Nationally, gasoline prices remain under heavy pressure, even if the week-to-week picture has grown more volatile.

By Levi Gwaltney for Las Cruces Digest

Welcome to the Bean Counter’s Scrapbook.

This is a place to find validation for what readers in our broader community may already be experiencing at the cash register and the gas pump. It is not the purpose of this feature to introduce people to anything they should not already know. Nor is it intended as a political statement about the economy. It is simply a snapshot of what is happening here, in our broader community, at a given moment in time.

There are plenty of national sources for financial news. Very few are built around lived local experience.

Nationally, gasoline prices remain under heavy pressure, even if the week-to-week picture has grown more volatile. AAA’s national average for regular has climbed above $4.40 per gallon, the highest level in years, after a run-up tied to geopolitical turmoil, tightening inventories, and the approach of the summer driving season. Reuters reported this week that the national average topped $4.50 on May 5, while the Bureau of Transportation Statistics said the nationwide average price for regular gasoline in April 2026 was $4.10 per gallon, up 12.8% from March and 29.4% from April 2025. BTS also reported that every major U.S. region posted double-digit year-over-year increases, led by the West Coast at $5.38 per gallon. 

Since March 8, 2026, the average pricer per gallon for regular unleaded in our broader community has risen from $2.71 to $4.14.

Here in our broader community, the relief experienced two weeks ago turned out to be a blip, with gas prices surging an additional 10% over last week’s 6% bounce. The five-station sample used for this week’s fuel snapshot rose from an average of $3.76 to $4.14 per gallon — the first time our average has topped the $4 mark, and a new high over the period tracked since early March. Over the past eight weeks, the estimated cost of five gallons — roughly enough to drive 100 miles — has risen from $13.55 to $20.70, crossing the Andrew Jackson threshold on cost per average consumption. A few weeks ago, Andrew Jackson could cover 5 gallons of regular unleaded. Now, he needs a little help.

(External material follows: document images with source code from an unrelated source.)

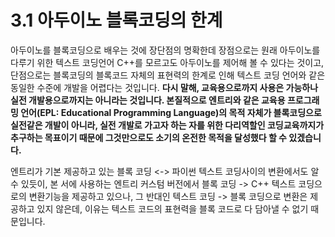 # 3.1 아두이노 블록코딩의 한계

아두이노를 블록코딩으로 배우는 것에 장단점의 명확한데 장점으로는 원래 아두이노를 다루기 위한 텍스트 코딩언어 C++를 모르고도 아두이노를 제어해 볼 수 있다는 것이고, 단점으로는 블록코딩의 블록코드 자체의 표현력의 한계로 인해 텍스트 코딩 언어와 같은 동일한 수준에 개발을 어렵다는 것입니다. **다시 말해, 교육용으로까지 사용은 가능하나 실전 개발용으로까지는 아니라는 것입니다. 본질적으로 엔트리와 같은 교육용 프로그래밍 언어\(EPL: Educational Programming Language\)의 목적 자체가 블록코딩으로 실전같은 개발이 아니라, 실전 개발로 가고자 하는 자를 위한 다리역할인 코딩교육까지가 추구하는 목표이기 때문에 그것만으로도 소기의 온전한 목적을 달성했다 할 수 있겠습니다.**

엔트리가 기본 제공하고 있는 블록 코딩 &lt;-&gt; 파이썬 텍스트 코딩사이의 변환에서도 알 수 있듯이, 본 서에 사용하는 엔트리 커스텀 버전에서 블록 코딩 -&gt; C++ 텍스트 코딩으로의 변환기능을 제공하고 있으나, 그 반대인 텍스트 코딩 -&gt; 블록 코딩으로 변환은 제공하고 있지 않은데, 이유는 텍스트 코드의 표현력을 블록 코드로 다 담아낼 수 없기 때문입니다.


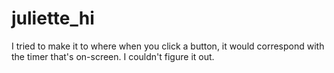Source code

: # juliette_hi

I tried to make it to where when you click a button, it would correspond with the timer that's on-screen. I couldn't figure it out.
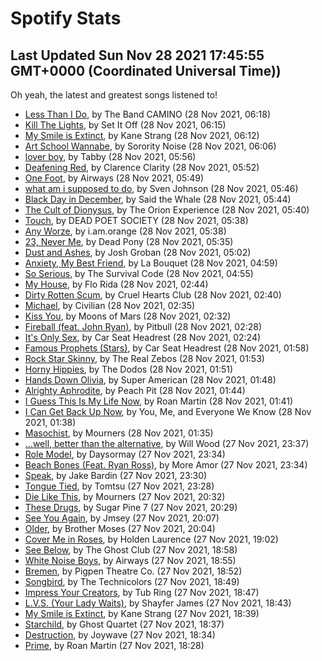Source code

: 
# Spotify Stats
## Last Updated Sun Nov 28 2021 17:45:55 GMT+0000 (Coordinated Universal Time))

Oh yeah, the latest and greatest songs listened to!

- [Less Than I Do](https://www.last.fm/music/The+Band+CAMINO/_/Less+Than+I+Do), by The Band CAMINO (28 Nov 2021, 06:18)
- [Kill The Lights](https://www.last.fm/music/Set+It+Off/_/Kill+The+Lights), by Set It Off (28 Nov 2021, 06:15)
- [My Smile is Extinct](https://www.last.fm/music/Kane+Strang/_/My+Smile+is+Extinct), by Kane Strang (28 Nov 2021, 06:12)
- [Art School Wannabe](https://www.last.fm/music/Sorority+Noise/_/Art+School+Wannabe), by Sorority Noise (28 Nov 2021, 06:06)
- [lover boy](https://www.last.fm/music/Tabby/_/lover+boy), by Tabby (28 Nov 2021, 05:56)
- [Deafening Red](https://www.last.fm/music/Clarence+Clarity/_/Deafening+Red), by Clarence Clarity (28 Nov 2021, 05:52)
- [One Foot](https://www.last.fm/music/Airways/_/One+Foot), by Airways (28 Nov 2021, 05:49)
- [what am i supposed to do](https://www.last.fm/music/Sven+Johnson/_/what+am+i+supposed+to+do), by Sven Johnson (28 Nov 2021, 05:46)
- [Black Day in December](https://www.last.fm/music/Said+the+Whale/_/Black+Day+in+December), by Said the Whale (28 Nov 2021, 05:44)
- [The Cult of Dionysus](https://www.last.fm/music/The+Orion+Experience/_/The+Cult+of+Dionysus), by The Orion Experience (28 Nov 2021, 05:40)
- [Touch](https://www.last.fm/music/DEAD+POET+SOCIETY/_/Touch), by DEAD POET SOCIETY (28 Nov 2021, 05:38)
- [Any Worze](https://www.last.fm/music/i.am.orange/_/Any+Worze), by i.am.orange (28 Nov 2021, 05:38)
- [23, Never Me](https://www.last.fm/music/Dead+Pony/_/23,+Never+Me), by Dead Pony (28 Nov 2021, 05:35)
- [Dust and Ashes](https://www.last.fm/music/Josh+Groban/_/Dust+and+Ashes), by Josh Groban (28 Nov 2021, 05:02)
- [Anxiety, My Best Friend](https://www.last.fm/music/La+Bouquet/_/Anxiety,+My+Best+Friend), by La Bouquet (28 Nov 2021, 04:59)
- [So Serious](https://www.last.fm/music/The+Survival+Code/_/So+Serious), by The Survival Code (28 Nov 2021, 04:55)
- [My House](https://www.last.fm/music/Flo+Rida/_/My+House), by Flo Rida (28 Nov 2021, 02:44)
- [Dirty Rotten Scum](https://www.last.fm/music/Cruel+Hearts+Club/_/Dirty+Rotten+Scum), by Cruel Hearts Club (28 Nov 2021, 02:40)
- [Michael](https://www.last.fm/music/Civilian/_/Michael), by Civilian (28 Nov 2021, 02:35)
- [Kiss You](https://www.last.fm/music/Moons+of+Mars/_/Kiss+You), by Moons of Mars (28 Nov 2021, 02:32)
- [Fireball (feat. John Ryan)](https://www.last.fm/music/Pitbull/_/Fireball+(feat.+John+Ryan)), by Pitbull (28 Nov 2021, 02:28)
- [It's Only Sex](https://www.last.fm/music/Car+Seat+Headrest/_/It%27s+Only+Sex), by Car Seat Headrest (28 Nov 2021, 02:24)
- [Famous Prophets (Stars)](https://www.last.fm/music/Car+Seat+Headrest/_/Famous+Prophets+(Stars)), by Car Seat Headrest (28 Nov 2021, 01:58)
- [Rock Star Skinny](https://www.last.fm/music/The+Real+Zebos/_/Rock+Star+Skinny), by The Real Zebos (28 Nov 2021, 01:53)
- [Horny Hippies](https://www.last.fm/music/The+Dodos/_/Horny+Hippies), by The Dodos (28 Nov 2021, 01:51)
- [Hands Down Olivia](https://www.last.fm/music/Super+American/_/Hands+Down+Olivia), by Super American (28 Nov 2021, 01:48)
- [Alrighty Aphrodite](https://www.last.fm/music/Peach+Pit/_/Alrighty+Aphrodite), by Peach Pit (28 Nov 2021, 01:44)
- [I Guess This Is My Life Now](https://www.last.fm/music/Roan+Martin/_/I+Guess+This+Is+My+Life+Now), by Roan Martin (28 Nov 2021, 01:41)
- [I Can Get Back Up Now](https://www.last.fm/music/You,+Me,+and+Everyone+We+Know/_/I+Can+Get+Back+Up+Now), by You, Me, and Everyone We Know (28 Nov 2021, 01:38)
- [Masochist](https://www.last.fm/music/Mourners/_/Masochist), by Mourners (28 Nov 2021, 01:35)
- […well, better than the alternative](https://www.last.fm/music/Will+Wood/_/%E2%80%A6well,+better+than+the+alternative), by Will Wood (27 Nov 2021, 23:37)
- [Role Model](https://www.last.fm/music/Daysormay/_/Role+Model), by Daysormay (27 Nov 2021, 23:34)
- [Beach Bones (Feat. Ryan Ross)](https://www.last.fm/music/More+Amor/_/Beach+Bones+(Feat.+Ryan+Ross)), by More Amor (27 Nov 2021, 23:34)
- [Speak](https://www.last.fm/music/Jake+Bardin/_/Speak), by Jake Bardin (27 Nov 2021, 23:30)
- [Tongue Tied](https://www.last.fm/music/Tomtsu/_/Tongue+Tied), by Tomtsu (27 Nov 2021, 23:28)
- [Die Like This](https://www.last.fm/music/Mourners/_/Die+Like+This), by Mourners (27 Nov 2021, 20:32)
- [These Drugs](https://www.last.fm/music/Sugar+Pine+7/_/These+Drugs), by Sugar Pine 7 (27 Nov 2021, 20:29)
- [See You Again](https://www.last.fm/music/Jmsey/_/See+You+Again), by Jmsey (27 Nov 2021, 20:07)
- [Older](https://www.last.fm/music/Brother+Moses/_/Older), by Brother Moses (27 Nov 2021, 20:04)
- [Cover Me in Roses](https://www.last.fm/music/Holden+Laurence/_/Cover+Me+in+Roses), by Holden Laurence (27 Nov 2021, 19:02)
- [See Below](https://www.last.fm/music/The+Ghost+Club/_/See+Below), by The Ghost Club (27 Nov 2021, 18:58)
- [White Noise Boys](https://www.last.fm/music/Airways/_/White+Noise+Boys), by Airways (27 Nov 2021, 18:55)
- [Bremen](https://www.last.fm/music/Pigpen+Theatre+Co./_/Bremen), by Pigpen Theatre Co. (27 Nov 2021, 18:52)
- [Songbird](https://www.last.fm/music/The+Technicolors/_/Songbird), by The Technicolors (27 Nov 2021, 18:49)
- [Impress Your Creators](https://www.last.fm/music/Tub+Ring/_/Impress+Your+Creators), by Tub Ring (27 Nov 2021, 18:47)
- [L.V.S. (Your Lady Waits)](https://www.last.fm/music/Shayfer+James/_/L.V.S.+(Your+Lady+Waits)), by Shayfer James (27 Nov 2021, 18:43)
- [My Smile is Extinct](https://www.last.fm/music/Kane+Strang/_/My+Smile+is+Extinct), by Kane Strang (27 Nov 2021, 18:39)
- [Starchild](https://www.last.fm/music/Ghost+Quartet/_/Starchild), by Ghost Quartet (27 Nov 2021, 18:37)
- [Destruction](https://www.last.fm/music/Joywave/_/Destruction), by Joywave (27 Nov 2021, 18:34)
- [Prime](https://www.last.fm/music/Roan+Martin/_/Prime), by Roan Martin (27 Nov 2021, 18:28)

For gasoline, multiple sellers are sampled Sunday evening, including a truck stop, big box, petroleum brand, convenience store, and independent. Here, offered discount prices count because that is the price a shopper is actually paying in that moment. The numbers are as they are found. Not massaged. Not seasonally adjusted. Not made to fit a narrative. For groceries, prices are collected from one big box store, one regional grocer, and one local independent on Monday mornings.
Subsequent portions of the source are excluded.